#### WHAT TO PRODUCE:
In your output, repeat each entry exactly and include no pictures.

'''

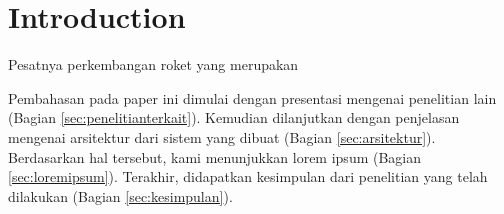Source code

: \section{Introduction}
\label{sec:introduction}


Pesatnya perkembangan roket yang merupakan \lipsum[2-4]

Pembahasan pada paper ini dimulai dengan presentasi mengenai penelitian lain (Bagian \ref{sec:penelitianterkait}).
Kemudian dilanjutkan dengan penjelasan mengenai arsitektur dari sistem yang dibuat (Bagian \ref{sec:arsitektur}).
Berdasarkan hal tersebut, kami menunjukkan lorem ipsum (Bagian \ref{sec:loremipsum}).
Terakhir, didapatkan kesimpulan dari penelitian yang telah dilakukan (Bagian \ref{sec:kesimpulan}).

'''

#### ANSWER SPACE:
Source code

: \section{Introduction}
\label{sec:introduction}


Pesatnya perkembangan roket yang merupakan \lipsum[2-4]

Pembahasan pada paper ini dimulai dengan presentasi mengenai penelitian lain (Bagian \ref{sec:penelitianterkait}).
Kemudian dilanjutkan dengan penjelasan mengenai arsitektur dari sistem yang dibuat (Bagian \ref{sec:arsitektur}).
Berdasarkan hal tersebut, kami menunjukkan lorem ipsum (Bagian \ref{sec:loremipsum}).
Terakhir, didapatkan kesimpulan dari penelitian yang telah dilakukan (Bagian \ref{sec:kesimpulan}).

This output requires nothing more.